Your answer should consist of every line in the records that holds "half".

┌──

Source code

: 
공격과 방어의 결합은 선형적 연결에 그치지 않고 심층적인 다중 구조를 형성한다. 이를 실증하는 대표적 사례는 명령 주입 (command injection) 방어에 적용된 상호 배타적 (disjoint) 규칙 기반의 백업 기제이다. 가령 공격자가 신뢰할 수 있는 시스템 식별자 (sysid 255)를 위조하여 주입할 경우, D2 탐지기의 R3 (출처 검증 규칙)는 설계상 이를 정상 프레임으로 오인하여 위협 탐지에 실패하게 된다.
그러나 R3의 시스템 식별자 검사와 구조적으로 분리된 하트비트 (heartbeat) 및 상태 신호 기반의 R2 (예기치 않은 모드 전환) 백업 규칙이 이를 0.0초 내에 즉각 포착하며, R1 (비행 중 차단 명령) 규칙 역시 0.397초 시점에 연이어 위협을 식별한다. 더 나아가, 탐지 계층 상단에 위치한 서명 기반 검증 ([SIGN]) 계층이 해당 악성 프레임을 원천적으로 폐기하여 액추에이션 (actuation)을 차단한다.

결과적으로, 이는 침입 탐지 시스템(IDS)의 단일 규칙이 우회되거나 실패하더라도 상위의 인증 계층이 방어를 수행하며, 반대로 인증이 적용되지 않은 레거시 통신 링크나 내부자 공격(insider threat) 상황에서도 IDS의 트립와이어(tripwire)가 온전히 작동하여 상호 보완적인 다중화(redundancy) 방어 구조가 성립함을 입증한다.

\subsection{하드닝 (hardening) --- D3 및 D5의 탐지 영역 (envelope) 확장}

└──
┌──

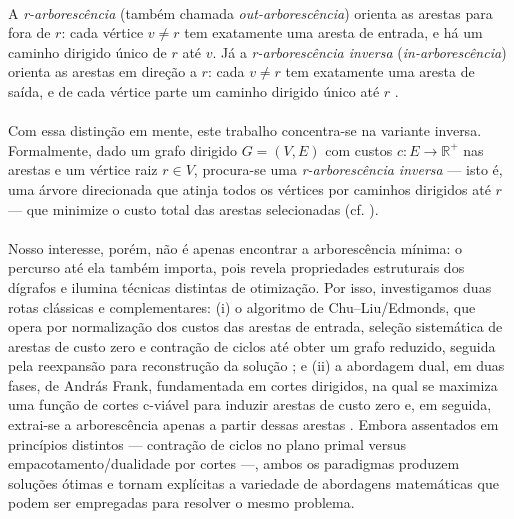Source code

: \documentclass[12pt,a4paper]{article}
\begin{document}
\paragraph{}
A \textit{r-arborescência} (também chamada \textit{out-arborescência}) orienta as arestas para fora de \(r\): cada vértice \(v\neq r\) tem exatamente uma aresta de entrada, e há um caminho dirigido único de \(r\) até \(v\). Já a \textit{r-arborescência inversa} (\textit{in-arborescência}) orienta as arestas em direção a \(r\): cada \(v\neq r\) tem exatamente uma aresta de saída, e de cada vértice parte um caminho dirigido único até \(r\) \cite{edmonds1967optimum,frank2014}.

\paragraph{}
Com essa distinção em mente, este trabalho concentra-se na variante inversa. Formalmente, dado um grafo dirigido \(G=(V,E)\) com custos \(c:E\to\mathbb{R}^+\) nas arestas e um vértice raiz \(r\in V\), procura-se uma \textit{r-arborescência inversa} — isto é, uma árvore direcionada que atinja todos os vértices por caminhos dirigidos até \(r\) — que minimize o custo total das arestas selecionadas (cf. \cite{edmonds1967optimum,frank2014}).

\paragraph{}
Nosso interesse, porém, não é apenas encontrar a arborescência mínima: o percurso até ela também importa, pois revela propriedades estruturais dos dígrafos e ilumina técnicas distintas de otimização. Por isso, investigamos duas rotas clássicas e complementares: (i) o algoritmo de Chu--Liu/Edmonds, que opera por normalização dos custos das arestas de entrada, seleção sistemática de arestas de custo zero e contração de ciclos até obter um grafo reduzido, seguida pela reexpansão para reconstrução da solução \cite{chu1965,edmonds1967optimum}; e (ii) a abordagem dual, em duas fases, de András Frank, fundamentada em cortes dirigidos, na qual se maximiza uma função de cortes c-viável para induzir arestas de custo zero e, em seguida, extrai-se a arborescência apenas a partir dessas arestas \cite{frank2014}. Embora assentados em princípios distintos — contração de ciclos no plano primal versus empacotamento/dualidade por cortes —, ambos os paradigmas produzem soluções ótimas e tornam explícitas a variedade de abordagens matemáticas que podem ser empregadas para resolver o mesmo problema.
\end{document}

└──
┌──

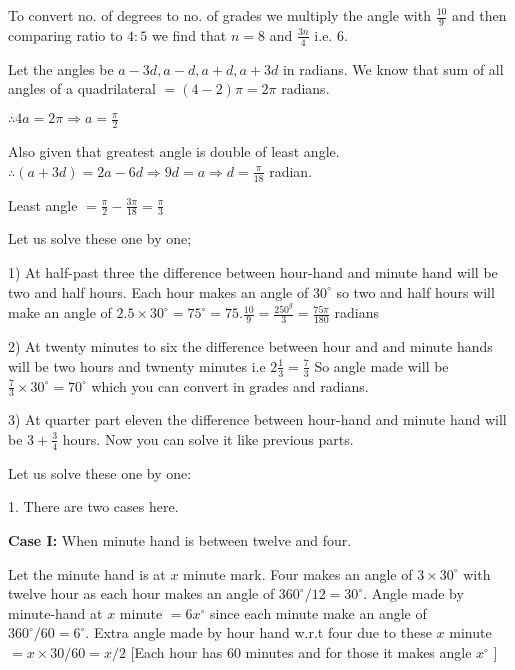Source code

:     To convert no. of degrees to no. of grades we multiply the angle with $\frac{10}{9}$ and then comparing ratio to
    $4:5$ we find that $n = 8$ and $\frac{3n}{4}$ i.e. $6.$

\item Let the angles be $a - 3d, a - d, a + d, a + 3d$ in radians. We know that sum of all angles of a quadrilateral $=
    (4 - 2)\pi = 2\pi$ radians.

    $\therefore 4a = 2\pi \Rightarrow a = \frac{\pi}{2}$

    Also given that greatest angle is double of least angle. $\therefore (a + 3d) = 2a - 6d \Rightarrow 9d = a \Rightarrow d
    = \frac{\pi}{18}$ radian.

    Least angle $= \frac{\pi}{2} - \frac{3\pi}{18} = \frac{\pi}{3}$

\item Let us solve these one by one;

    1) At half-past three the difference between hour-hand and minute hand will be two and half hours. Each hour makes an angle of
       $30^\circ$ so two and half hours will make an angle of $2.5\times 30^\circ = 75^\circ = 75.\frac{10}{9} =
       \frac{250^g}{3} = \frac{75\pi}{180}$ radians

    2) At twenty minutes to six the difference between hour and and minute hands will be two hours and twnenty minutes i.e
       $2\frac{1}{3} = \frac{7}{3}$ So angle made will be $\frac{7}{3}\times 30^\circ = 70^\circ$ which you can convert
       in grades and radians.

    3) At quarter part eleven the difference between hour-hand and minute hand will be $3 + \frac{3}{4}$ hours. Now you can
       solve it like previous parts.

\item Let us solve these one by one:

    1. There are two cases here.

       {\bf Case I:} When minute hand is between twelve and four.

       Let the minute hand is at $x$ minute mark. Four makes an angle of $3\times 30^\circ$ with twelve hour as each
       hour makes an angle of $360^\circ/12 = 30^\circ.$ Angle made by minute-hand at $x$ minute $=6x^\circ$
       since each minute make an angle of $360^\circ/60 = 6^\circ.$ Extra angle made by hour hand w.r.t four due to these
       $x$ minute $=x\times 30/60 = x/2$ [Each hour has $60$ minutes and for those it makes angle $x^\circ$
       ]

└──

COMPLETED TASK:
    1) At half-past three the difference between hour-hand and minute hand will be two and half hours. Each hour makes an angle of
       $30^\circ$ so two and half hours will make an angle of $2.5\times 30^\circ = 75^\circ = 75.\frac{10}{9} =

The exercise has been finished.